When researchers controlled for differences between families using sibling comparisons, the overall effect of maternal age on child outcomes was modest. The advantage of older parenting appears to come less from age itself and more from the life circumstances that tend to accompany it: financial stability, relationship stability, and prior parenting experience.

What Pregnancy Does to Your Body at Different Ages

Pregnancy accelerates biological aging by roughly two years over the course of about 20 weeks, according to research from Yale School of Medicine. The encouraging finding is that this effect reverses dramatically: by three months postpartum, biological age decreased by as much as eight years in some individuals. Breastfeeding appeared to steepen this recovery.

The factor that most impaired postpartum recovery wasn’t age. It was pre-pregnancy body mass index. Women with a higher BMI before pregnancy showed less biological age recovery afterward. This suggests that overall health going into pregnancy may matter more for physical recovery than your chronological age, though younger bodies do generally have more resilience in reserve.

Egg Freezing as a Planning Tool

Egg freezing has become a common way to extend the biological timeline, but its success depends heavily on when you do it. Women who freeze eggs before 35 have live birth rates of roughly 50 to 60% when they later thaw and use those eggs. Between 36 and 39, that drops to 30 to 40%. After 40, success rates fall below 20%.

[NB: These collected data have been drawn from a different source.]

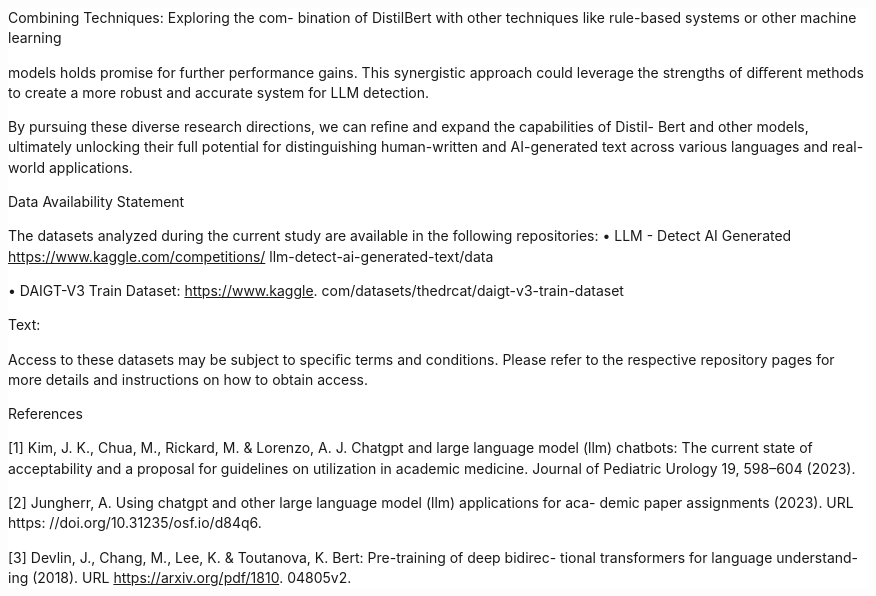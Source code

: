 Combining Techniques: Exploring the com-
bination of DistilBert with other techniques like
rule-based systems or other machine learning

models holds promise for further performance
gains. This synergistic approach could leverage the
strengths of diﬀerent methods to create a more
robust and accurate system for LLM detection.

By pursuing these diverse research directions,
we can reﬁne and expand the capabilities of Distil-
Bert and other models, ultimately unlocking their
full potential
for distinguishing human-written
and AI-generated text across various languages
and real-world applications.

Data Availability Statement

The datasets analyzed during the current study
are available in the following repositories:
• LLM - Detect AI Generated
https://www.kaggle.com/competitions/
llm-detect-ai-generated-text/data

• DAIGT-V3 Train Dataset: https://www.kaggle.
com/datasets/thedrcat/daigt-v3-train-dataset

Text:

Access to these datasets may be subject to
speciﬁc terms and conditions. Please refer to the
respective repository pages for more details and
instructions on how to obtain access.

References

[1] Kim, J. K., Chua, M., Rickard, M. & Lorenzo,
A. J. Chatgpt and large language model (llm)
chatbots: The current state of acceptability
and a proposal for guidelines on utilization
in academic medicine. Journal of Pediatric
Urology 19, 598–604 (2023).

[2] Jungherr, A. Using chatgpt and other large
language model (llm) applications for aca-
demic paper assignments (2023). URL https:
//doi.org/10.31235/osf.io/d84q6.

[3] Devlin, J., Chang, M., Lee, K. & Toutanova,
K.
Bert: Pre-training of deep bidirec-
tional transformers for language understand-
ing (2018). URL https://arxiv.org/pdf/1810.
04805v2.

Most fertility specialists suggest freezing at least 10 to 20 mature eggs to have a reasonable chance of a future pregnancy. Younger women often reach that number in one or two retrieval cycles, while older women may need more cycles, which increases cost. If you’re considering egg freezing, the practical takeaway is that it works best as something you do in your early 30s or sooner, not as a last-resort option at 38 or 39.

Putting the Timeline Together

Your 20s offer peak fertility, the lowest pregnancy risks, and more physical energy for the demands of early parenthood. The tradeoff is that most people in their 20s have less financial stability, less career establishment, and less of the emotional maturity that research links to better outcomes for temperamentally challenging children.

Your early 30s represent the closest thing to a sweet spot for many people. Fertility is still strong, pregnancy risks remain relatively low, and you’re more likely to have the financial and emotional resources that benefit both you and your children. The decline in fertility is real but gradual at this stage.

Your late 30s and early 40s bring meaningfully higher risks for complications and chromosomal conditions, lower fertility (with or without IVF), and a greater likelihood of needing assisted reproduction. The advantages are maximum career development, financial resources, and life experience. For those who pursue parenthood at this stage, prenatal screening and close medical monitoring can help manage the elevated risks, though they can’t eliminate them entirely.

Paternal age matters too. Couples where both partners are over 40 face compounding effects on both fertility and offspring health. If one partner is significantly younger, some of these risks are offset, but not all.